日本とはひと味ちがうNYのラーメン事情(前編)

3年ほど前に、このブログでニューヨークのラーメン事情について書かせていただいたが、あのころからすると、ニューヨークのラーメン事情はずいぶん様変わりした。様変わりには3つの側面がある。まず、地元の日系紙でラーメンの特集が組まれるほどにラーメン店が増えた。ラーメン山頭火、せたが屋、一風堂など、日本の人気ラーメンチェーンがニューヨークやニュージャージーにオープンしたが、ラーメン専門店の数自体がそれほど増えたわけではない。日本食レストランがラーメン人気に目をつけて、ラーメンをメニューに加えたり、メニューに載せていなかったのを載せるようになったので、ラーメンを食べられるところが増えているという印象だ。

ラーメンのヌーベル・キュイジーヌ化?

次にラーメンのヌーベル・キュイジーヌ化。去年の3月に「IPPUDO NY」がグランドオープンした。博多一風堂の力の源カンパニーが展開するラーメンダイニングレストラン、「五行」スタイルの店で、ラーメンを食べて帰るのではなく、ちょっと何かつまみながら飲んで、ラーメンで締めくくるというスタイルを提案している。おしゃれな店内で食べるにふさわしく、出てくるラーメンは器や盛りつけもきれいだ。

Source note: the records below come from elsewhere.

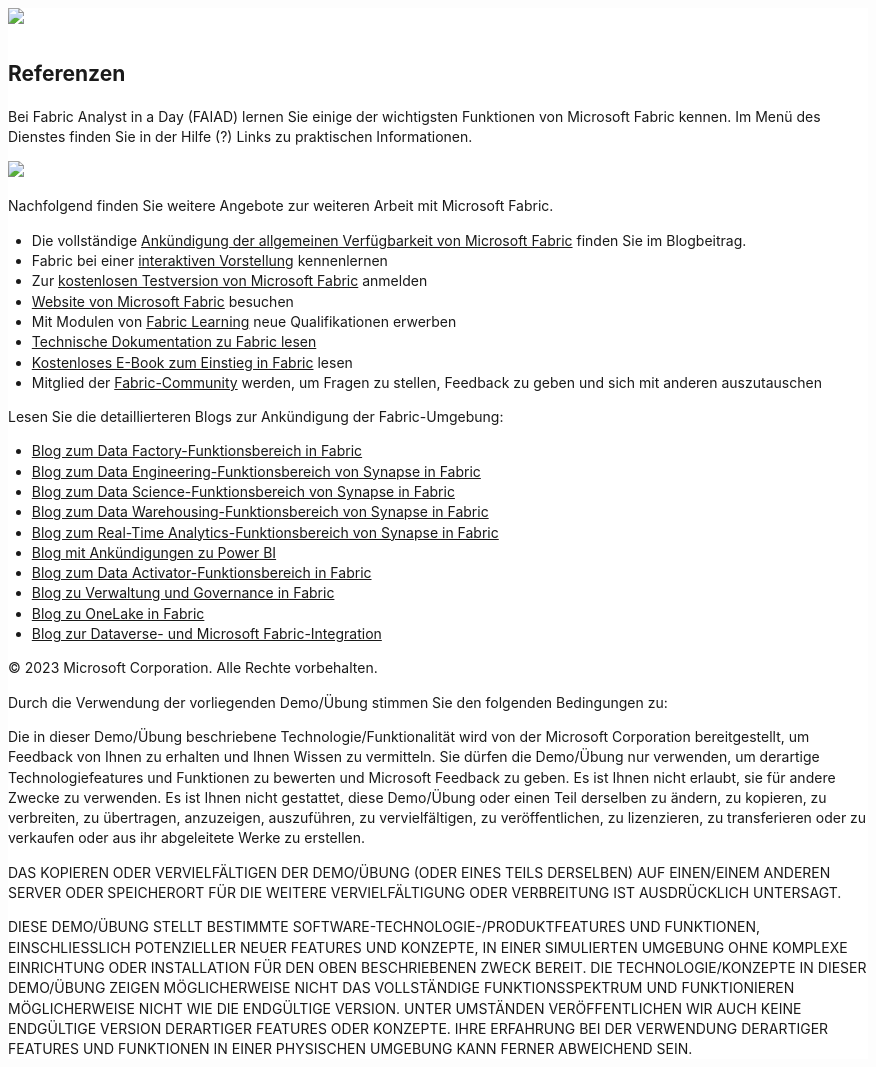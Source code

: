    ![](../media/lab-07/image151.jpg)

## Referenzen

Bei Fabric Analyst in a Day (FAIAD) lernen Sie einige der wichtigsten Funktionen von Microsoft Fabric kennen. Im Menü des Dienstes finden Sie in der Hilfe (?) Links zu praktischen Informationen.

![](../media/lab-07/image154.png)

Nachfolgend finden Sie weitere Angebote zur weiteren Arbeit mit Microsoft Fabric.

- Die vollständige [Ankündigung der allgemeinen Verfügbarkeit von Microsoft Fabric](https://aka.ms/Fabric-Hero-Blog-Ignite23) finden Sie 
im Blogbeitrag.
- Fabric bei einer [interaktiven Vorstellung](https://aka.ms/Fabric-GuidedTour) kennenlernen
- Zur [kostenlosen Testversion von Microsoft Fabric](https://aka.ms/try-fabric) anmelden
- [Website von Microsoft Fabric](https://aka.ms/microsoft-fabric) besuchen
- Mit Modulen von [Fabric Learning](https://aka.ms/learn-fabric) neue Qualifikationen erwerben
- [Technische Dokumentation zu Fabric lesen](https://aka.ms/fabric-docs)
- [Kostenloses E-Book zum Einstieg in Fabric](https://aka.ms/fabric-get-started-ebook) lesen
- Mitglied der [Fabric-Community](https://aka.ms/fabric-community) werden, um Fragen zu stellen, Feedback zu geben und sich mit anderen auszutauschen

Lesen Sie die detaillierteren Blogs zur Ankündigung der Fabric-Umgebung:
- [Blog zum Data Factory-Funktionsbereich in Fabric](https://aka.ms/Fabric-Data-Factory-Blog)
- [Blog zum Data Engineering-Funktionsbereich von Synapse in Fabric](https://aka.ms/Fabric-DE-Blog)
- [Blog zum Data Science-Funktionsbereich von Synapse in Fabric](https://aka.ms/Fabric-DS-Blog)
- [Blog zum Data Warehousing-Funktionsbereich von Synapse in Fabric](https://aka.ms/Fabric-DW-Blog)
- [Blog zum Real-Time Analytics-Funktionsbereich von Synapse in Fabric](https://aka.ms/Fabric-RTA-Blog)
- [Blog mit Ankündigungen zu Power BI](https://aka.ms/Fabric-PBI-Blog)
- [Blog zum Data Activator-Funktionsbereich in Fabric](https://aka.ms/Fabric-DA-Blog)
- [Blog zu Verwaltung und Governance in Fabric](https://aka.ms/Fabric-Admin-Gov-Blog)
- [Blog zu OneLake in Fabric](https://aka.ms/Fabric-OneLake-Blog)
- [Blog zur Dataverse- und Microsoft Fabric-Integration](https://aka.ms/Dataverse-Fabric-Blog)


© 2023 Microsoft Corporation. Alle Rechte vorbehalten.

Durch die Verwendung der vorliegenden Demo/Übung stimmen Sie den folgenden Bedingungen zu: 

Die in dieser Demo/Übung beschriebene Technologie/Funktionalität wird von der Microsoft Corporation bereitgestellt, um Feedback von Ihnen zu erhalten und Ihnen Wissen zu vermitteln. Sie dürfen die Demo/Übung nur verwenden, um derartige Technologiefeatures und Funktionen zu bewerten und Microsoft Feedback zu geben. Es ist Ihnen nicht erlaubt, sie für andere Zwecke zu verwenden. Es ist Ihnen nicht gestattet, diese Demo/Übung oder einen Teil derselben zu ändern, zu kopieren, zu verbreiten, zu übertragen, anzuzeigen, auszuführen, zu vervielfältigen, zu veröffentlichen, zu lizenzieren, zu transferieren oder zu verkaufen oder aus ihr abgeleitete Werke zu erstellen.

DAS KOPIEREN ODER VERVIELFÄLTIGEN DER DEMO/ÜBUNG (ODER EINES TEILS DERSELBEN) AUF EINEN/EINEM ANDEREN SERVER ODER SPEICHERORT FÜR DIE WEITERE VERVIELFÄLTIGUNG ODER VERBREITUNG IST AUSDRÜCKLICH UNTERSAGT.

DIESE DEMO/ÜBUNG STELLT BESTIMMTE SOFTWARE-TECHNOLOGIE-/PRODUKTFEATURES UND FUNKTIONEN, EINSCHLIESSLICH POTENZIELLER NEUER FEATURES UND KONZEPTE, IN EINER SIMULIERTEN UMGEBUNG OHNE KOMPLEXE EINRICHTUNG ODER INSTALLATION FÜR DEN OBEN BESCHRIEBENEN ZWECK BEREIT. DIE TECHNOLOGIE/KONZEPTE IN DIESER DEMO/ÜBUNG ZEIGEN MÖGLICHERWEISE NICHT DAS VOLLSTÄNDIGE FUNKTIONSSPEKTRUM UND FUNKTIONIEREN MÖGLICHERWEISE NICHT WIE DIE ENDGÜLTIGE VERSION. UNTER UMSTÄNDEN VERÖFFENTLICHEN WIR AUCH KEINE ENDGÜLTIGE VERSION DERARTIGER FEATURES ODER KONZEPTE. IHRE ERFAHRUNG BEI DER VERWENDUNG DERARTIGER FEATURES UND FUNKTIONEN IN EINER PHYSISCHEN UMGEBUNG KANN FERNER ABWEICHEND SEIN.
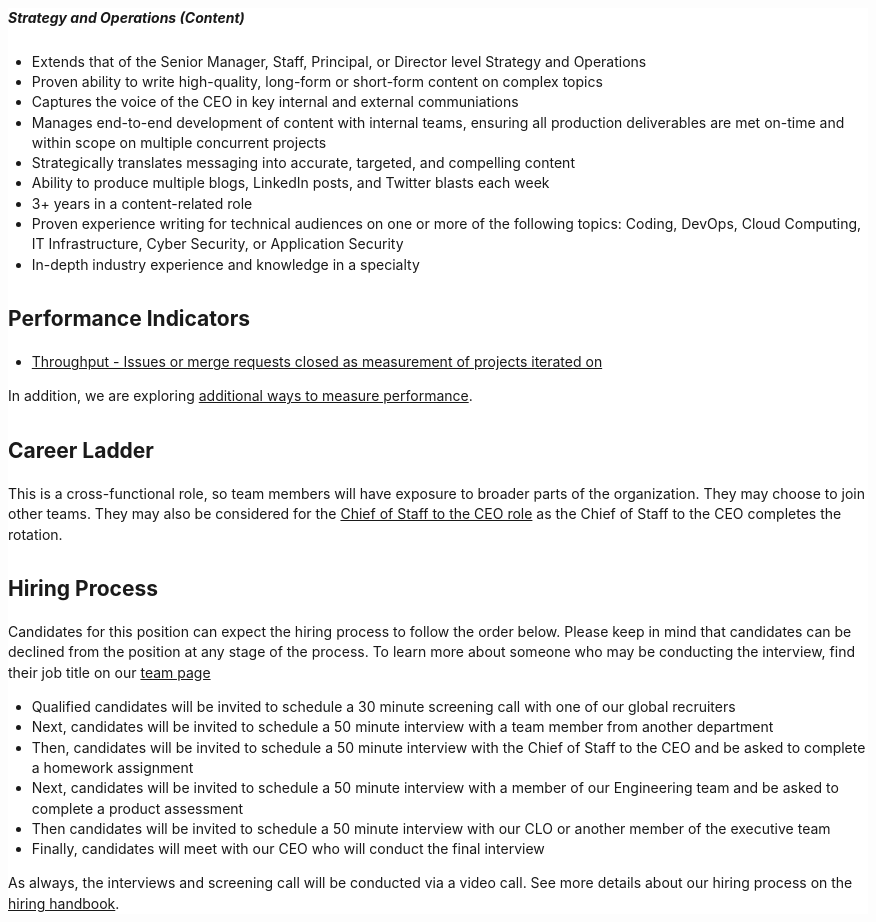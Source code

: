 ##### Strategy and Operations (Content)

- Extends that of the Senior Manager, Staff, Principal, or Director level Strategy and Operations
- Proven ability to write high-quality, long-form or short-form content on complex topics
- Captures the voice of the CEO in key internal and external communiations
- Manages end-to-end development of content with internal teams, ensuring all production deliverables are met on-time and within scope on multiple concurrent projects
- Strategically translates messaging into accurate, targeted, and compelling content
- Ability to produce multiple blogs, LinkedIn posts, and Twitter blasts each week
- 3+ years in a content-related role
- Proven experience writing for technical audiences on one or more of the following topics: Coding, DevOps, Cloud Computing, IT Infrastructure, Cyber Security, or Application Security
- In-depth industry experience and knowledge in a specialty

## Performance Indicators

- [Throughput - Issues or merge requests closed as measurement of projects iterated on](/handbook/ceo/office-of-the-ceo/performance-indicators/#throughput-for-the-office=of=the-ceo)

In addition, we are exploring [additional ways to measure performance](/handbook/ceo/office-of-the-ceo/#measuring-results).

## Career Ladder

This is a cross-functional role, so team members will have exposure to broader parts of the organization. They may choose to join other teams. They may also be considered for the [Chief of Staff to the CEO role](/job-families/chief-executive-officer/chief-of-staff/) as the Chief of Staff to the CEO completes the rotation.

## Hiring Process

Candidates for this position can expect the hiring process to follow the order below. Please keep in mind that candidates can be declined from the position at any stage of the process. To learn more about someone who may be conducting the interview, find their job title on our [team page](/handbook/company/team/)

- Qualified candidates will be invited to schedule a 30 minute screening call with one of our global recruiters
- Next, candidates will be invited to schedule a 50 minute interview with a team member from another department
- Then, candidates will be invited to schedule a 50 minute interview with the Chief of Staff to the CEO and be asked to complete a homework assignment
- Next, candidates will be invited to schedule a 50 minute interview with a member of our Engineering team and be asked to complete a product assessment
- Then candidates will be invited to schedule a 50 minute interview with our CLO or another member of the executive team
- Finally, candidates will meet with our CEO who will conduct the final interview

As always, the interviews and screening call will be conducted via a video call. See more details about our hiring process on the [hiring handbook](/handbook/hiring/).
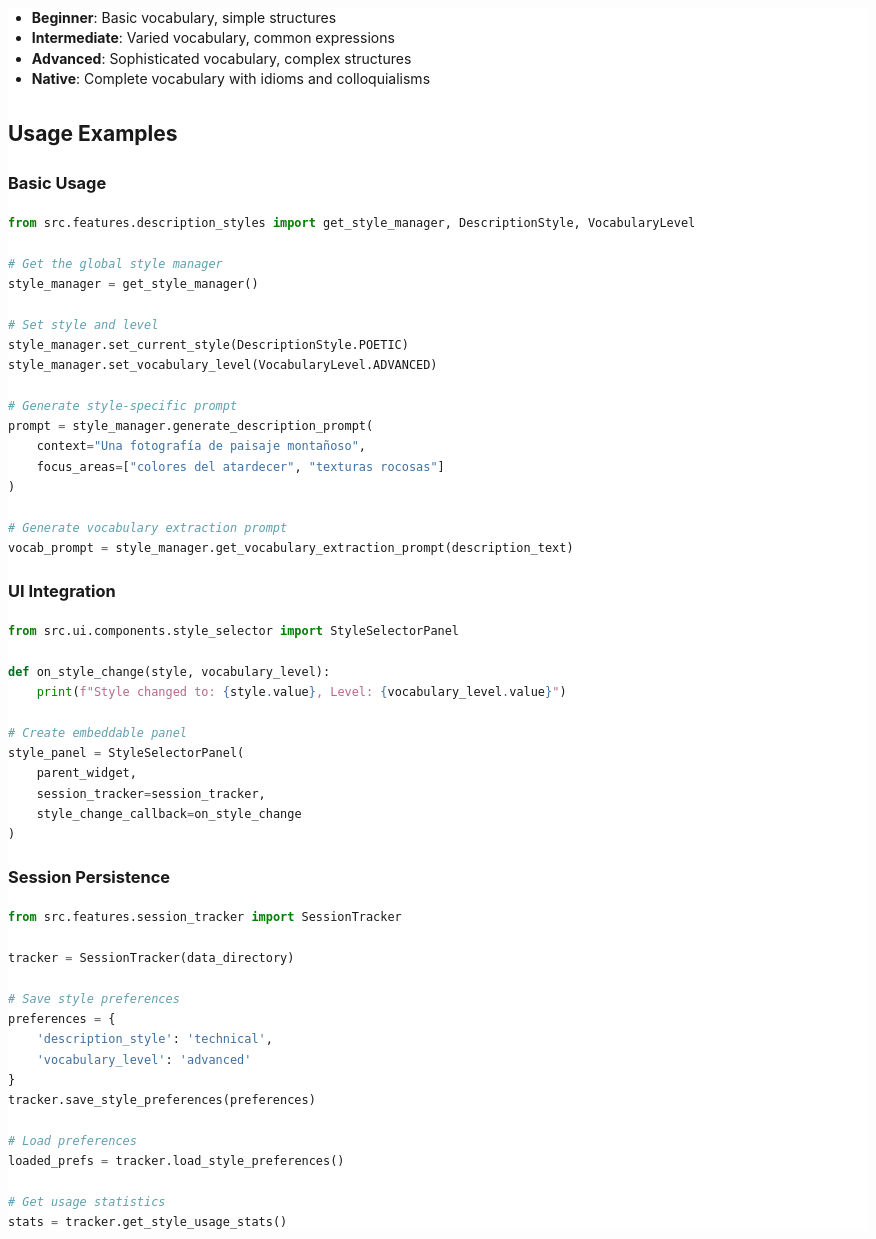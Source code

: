 - **Beginner**: Basic vocabulary, simple structures
- **Intermediate**: Varied vocabulary, common expressions
- **Advanced**: Sophisticated vocabulary, complex structures  
- **Native**: Complete vocabulary with idioms and colloquialisms

## Usage Examples

### Basic Usage
```python
from src.features.description_styles import get_style_manager, DescriptionStyle, VocabularyLevel

# Get the global style manager
style_manager = get_style_manager()

# Set style and level
style_manager.set_current_style(DescriptionStyle.POETIC)
style_manager.set_vocabulary_level(VocabularyLevel.ADVANCED)

# Generate style-specific prompt
prompt = style_manager.generate_description_prompt(
    context="Una fotografía de paisaje montañoso",
    focus_areas=["colores del atardecer", "texturas rocosas"]
)

# Generate vocabulary extraction prompt
vocab_prompt = style_manager.get_vocabulary_extraction_prompt(description_text)
```

### UI Integration
```python
from src.ui.components.style_selector import StyleSelectorPanel

def on_style_change(style, vocabulary_level):
    print(f"Style changed to: {style.value}, Level: {vocabulary_level.value}")

# Create embeddable panel
style_panel = StyleSelectorPanel(
    parent_widget,
    session_tracker=session_tracker,
    style_change_callback=on_style_change
)
```

### Session Persistence
```python
from src.features.session_tracker import SessionTracker

tracker = SessionTracker(data_directory)

# Save style preferences
preferences = {
    'description_style': 'technical',
    'vocabulary_level': 'advanced'
}
tracker.save_style_preferences(preferences)

# Load preferences
loaded_prefs = tracker.load_style_preferences()

# Get usage statistics
stats = tracker.get_style_usage_stats()
```
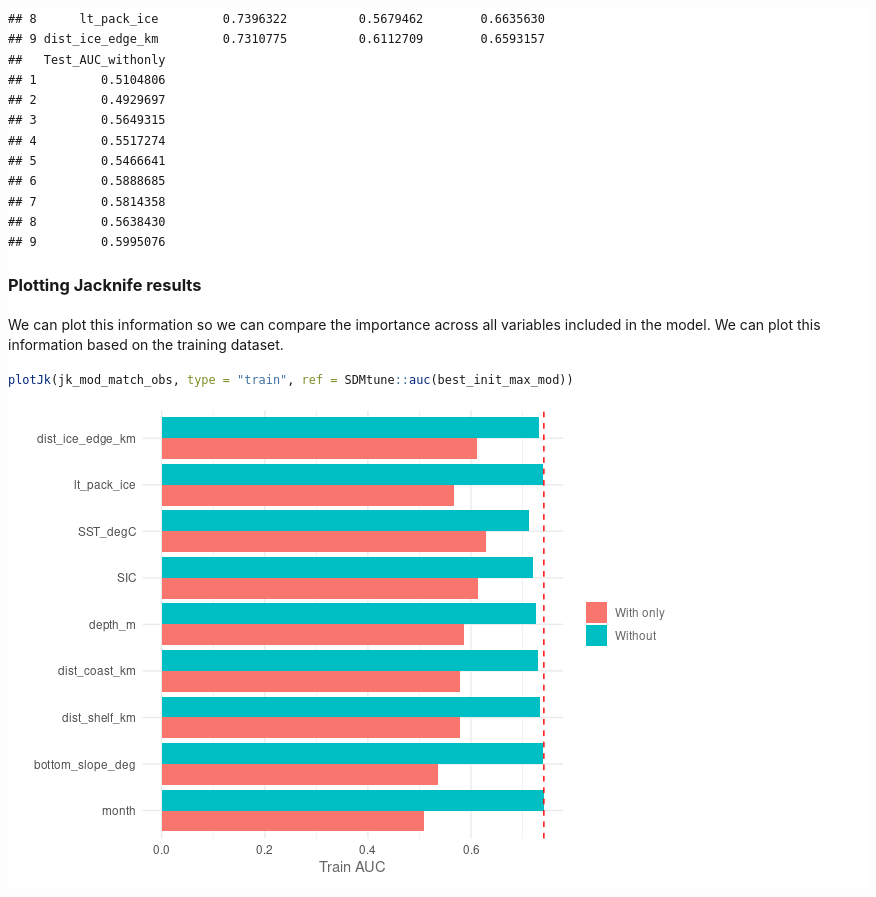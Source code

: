     ## 8      lt_pack_ice         0.7396322          0.5679462        0.6635630
    ## 9 dist_ice_edge_km         0.7310775          0.6112709        0.6593157
    ##   Test_AUC_withonly
    ## 1         0.5104806
    ## 2         0.4929697
    ## 3         0.5649315
    ## 4         0.5517274
    ## 5         0.5466641
    ## 6         0.5888685
    ## 7         0.5814358
    ## 8         0.5638430
    ## 9         0.5995076

### Plotting Jacknife results

We can plot this information so we can compare the importance across all
variables included in the model. We can plot this information based on
the training dataset.

``` r
plotJk(jk_mod_match_obs, type = "train", ref = SDMtune::auc(best_init_max_mod))
```

![](04a_MaxEnt_match_obs_files/figure-gfm/unnamed-chunk-11-1.png)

11月には季節のラーメンがメディアに紹介された。「タイガー担々麺」「こがし味噌」「トマトラーメン」の3種類(いずれも12ドル)で、「タイガー担々麺」はコリアンダーの風味が効いた担々麺で、ライムをちょっとしぼって食べる異国風ラーメン。「トマトラーメン」は見た目がスープスパゲッティかと思うような、トマトとモッツアレラがトッピングされた豚骨ラーメン。「こがし味噌」は日本の一風堂にもある人気メニューだそうだが、ほかの2品はIPPUDO NYだけの限定メニューだ。

だが、結局はトマトラーメンはメニューには載らなかった。アメリカ人に洋風のトマトラーメンはかえって新鮮みがないだろうという判断だったそうだ。こがし味噌はこちらでもまずまずの人気。IPPUDO NYでは、ニューヨーカーがどんなラーメンを求めているのかわからないので、今後も季節のラーメンをメニューに載せて、ニューヨーカーの反応を見る考えだ。

従来のニューヨークのラーメン店のほとんどは地元の製麺所で麺を調達している。そのため、日本で食べるラーメンの麺とは食感や風味がかなり違うことは、多くの日本人が感じていたことだ。そこで、IPPUDO NYではなるべく日本と同じものを出そうと、レストランの地下で自家製麺とスープを作るようにした。ニューヨークにはラーメンはのびないうちに食べたほうがおいしいということを知らない人が多いので、同店では麺がのびない工夫をしたり、麺を箸で上手に食べられないニューヨーカーのために、麺をのせて食べられるように、ひとまわり大きいレンゲを用意している。